L’avant dernier spectacle de Fabrice Murgia (avant Exils)  a fait une escale au Festival les Francophonies en Limousin avant de venir à la Maison des Arts et de la Culture de Créteil. Nouveau choc  face  non plus à la naissance mais à l’adolescence d’un grand de la mise en scène. Murgia n’est plus un jeune talent, il est désormais un incontournable. Cette fois ci, il va au-delà de l’enfance, posant la question des racines de sa famille, attention, ce spectacle donne vraiment la nausée.
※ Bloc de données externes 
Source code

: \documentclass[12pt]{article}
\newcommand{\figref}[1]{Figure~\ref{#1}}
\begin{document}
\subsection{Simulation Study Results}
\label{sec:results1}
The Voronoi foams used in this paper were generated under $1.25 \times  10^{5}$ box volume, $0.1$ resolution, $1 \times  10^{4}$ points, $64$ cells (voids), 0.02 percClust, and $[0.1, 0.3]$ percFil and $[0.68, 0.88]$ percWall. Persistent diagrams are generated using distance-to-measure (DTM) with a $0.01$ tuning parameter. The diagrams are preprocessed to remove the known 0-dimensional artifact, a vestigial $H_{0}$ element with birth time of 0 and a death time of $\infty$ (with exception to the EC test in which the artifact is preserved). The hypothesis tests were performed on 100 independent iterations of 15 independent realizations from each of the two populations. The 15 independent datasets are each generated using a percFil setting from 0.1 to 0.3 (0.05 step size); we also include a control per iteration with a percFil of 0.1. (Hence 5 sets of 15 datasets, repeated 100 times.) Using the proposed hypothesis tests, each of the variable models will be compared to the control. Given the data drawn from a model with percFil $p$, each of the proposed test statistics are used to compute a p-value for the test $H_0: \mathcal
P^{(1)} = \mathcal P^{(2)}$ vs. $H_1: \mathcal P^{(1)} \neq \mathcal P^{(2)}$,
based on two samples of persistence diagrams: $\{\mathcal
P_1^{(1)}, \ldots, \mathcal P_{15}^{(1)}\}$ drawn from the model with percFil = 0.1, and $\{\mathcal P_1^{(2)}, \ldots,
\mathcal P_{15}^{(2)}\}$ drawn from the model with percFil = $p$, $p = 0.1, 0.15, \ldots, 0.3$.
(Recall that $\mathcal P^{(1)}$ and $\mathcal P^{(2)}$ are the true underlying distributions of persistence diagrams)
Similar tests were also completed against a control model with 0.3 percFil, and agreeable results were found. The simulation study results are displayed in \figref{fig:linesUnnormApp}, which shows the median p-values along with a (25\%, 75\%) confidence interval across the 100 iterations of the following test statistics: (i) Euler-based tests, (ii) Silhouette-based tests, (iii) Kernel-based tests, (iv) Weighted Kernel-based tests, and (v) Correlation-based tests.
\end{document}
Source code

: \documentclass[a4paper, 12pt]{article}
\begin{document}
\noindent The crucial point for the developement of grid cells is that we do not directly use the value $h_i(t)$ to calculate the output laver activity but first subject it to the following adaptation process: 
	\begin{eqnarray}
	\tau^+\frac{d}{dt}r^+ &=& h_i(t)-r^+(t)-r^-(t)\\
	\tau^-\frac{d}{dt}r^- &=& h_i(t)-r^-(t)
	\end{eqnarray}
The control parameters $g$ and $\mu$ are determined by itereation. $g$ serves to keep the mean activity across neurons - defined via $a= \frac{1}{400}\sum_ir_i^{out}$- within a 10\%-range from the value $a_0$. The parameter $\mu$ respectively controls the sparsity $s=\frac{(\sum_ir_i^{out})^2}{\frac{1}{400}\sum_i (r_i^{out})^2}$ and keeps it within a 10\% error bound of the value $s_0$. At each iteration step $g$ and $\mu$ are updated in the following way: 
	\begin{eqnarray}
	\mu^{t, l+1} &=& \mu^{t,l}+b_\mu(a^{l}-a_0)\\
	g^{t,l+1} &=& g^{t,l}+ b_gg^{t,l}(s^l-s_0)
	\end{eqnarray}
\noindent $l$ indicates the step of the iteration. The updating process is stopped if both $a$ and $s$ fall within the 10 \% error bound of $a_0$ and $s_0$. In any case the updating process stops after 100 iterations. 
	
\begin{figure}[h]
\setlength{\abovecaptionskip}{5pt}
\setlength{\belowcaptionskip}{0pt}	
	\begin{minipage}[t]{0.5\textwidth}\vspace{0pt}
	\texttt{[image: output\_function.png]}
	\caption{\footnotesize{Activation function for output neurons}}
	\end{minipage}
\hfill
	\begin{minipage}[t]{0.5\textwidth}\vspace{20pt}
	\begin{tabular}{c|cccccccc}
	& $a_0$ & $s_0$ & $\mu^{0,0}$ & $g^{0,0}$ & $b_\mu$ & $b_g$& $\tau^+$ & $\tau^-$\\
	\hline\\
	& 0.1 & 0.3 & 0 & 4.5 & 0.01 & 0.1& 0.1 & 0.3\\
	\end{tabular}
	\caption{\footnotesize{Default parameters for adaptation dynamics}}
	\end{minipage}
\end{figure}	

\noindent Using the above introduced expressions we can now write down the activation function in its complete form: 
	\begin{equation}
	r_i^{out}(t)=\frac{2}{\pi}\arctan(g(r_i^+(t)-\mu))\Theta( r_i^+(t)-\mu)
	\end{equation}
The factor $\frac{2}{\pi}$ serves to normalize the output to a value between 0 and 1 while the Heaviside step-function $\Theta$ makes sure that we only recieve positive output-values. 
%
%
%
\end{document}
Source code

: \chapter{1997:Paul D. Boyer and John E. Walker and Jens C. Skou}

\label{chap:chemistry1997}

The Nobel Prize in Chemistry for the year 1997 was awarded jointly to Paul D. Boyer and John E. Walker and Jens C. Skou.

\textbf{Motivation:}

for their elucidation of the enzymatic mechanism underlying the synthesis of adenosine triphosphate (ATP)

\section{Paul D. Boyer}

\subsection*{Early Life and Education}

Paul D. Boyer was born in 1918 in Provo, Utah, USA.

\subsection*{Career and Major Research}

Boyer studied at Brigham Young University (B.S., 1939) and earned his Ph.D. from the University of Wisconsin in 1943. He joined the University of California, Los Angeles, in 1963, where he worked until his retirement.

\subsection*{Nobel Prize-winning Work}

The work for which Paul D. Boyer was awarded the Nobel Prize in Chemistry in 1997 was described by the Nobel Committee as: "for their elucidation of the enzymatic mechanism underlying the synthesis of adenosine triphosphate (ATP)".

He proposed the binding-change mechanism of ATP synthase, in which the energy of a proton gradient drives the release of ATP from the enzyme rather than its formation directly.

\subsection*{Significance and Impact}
Le spectacle démarre par un choc. Une vidéo d’un petit garçon, dans la fin des années soixante-dix qui raconte sa vie sexuelle. Le petit garçon est un mini-grand. Il doit avoir huit ans et ses jeux ressemblent plus à un film porno qu’à des légos. On est surpris, on rit. Autre choc, le film disparaît et laisse place à un univers sombre. Une femme comme un fantôme, longs cheveux noirs et robe blanche parle français avec un accent italien. Elle nous raconte l’horreur de son histoire, celui du temps des contrats d’immigration forcée d’Italiens du Sud vers les mines de Belgique. Elle quitte son pays avec son mari, leur départ est échangé contre du charbon. Place à l’insalubrité, à la précarité. Elle tombe enceinte, elle perd l’enfant, son lait est empoisonné. Bouffée par le drame, elle bascule, quand son double  à la voix monstrueuse lui propose d’entrer dans le royaume de Dieu, elle accepte. De l’autre côté de la scène, l’espace est blanc, s’opposant au noir de l’avant. Il y a une jeune fille qui parle à son frère en vidéo. Elle va se marier, il ne sera pas là, il a été excommunié, il a quitté les Témoins, il est exclu de cette famille qui, les pieds dans le brouillard a réellement quitté terre.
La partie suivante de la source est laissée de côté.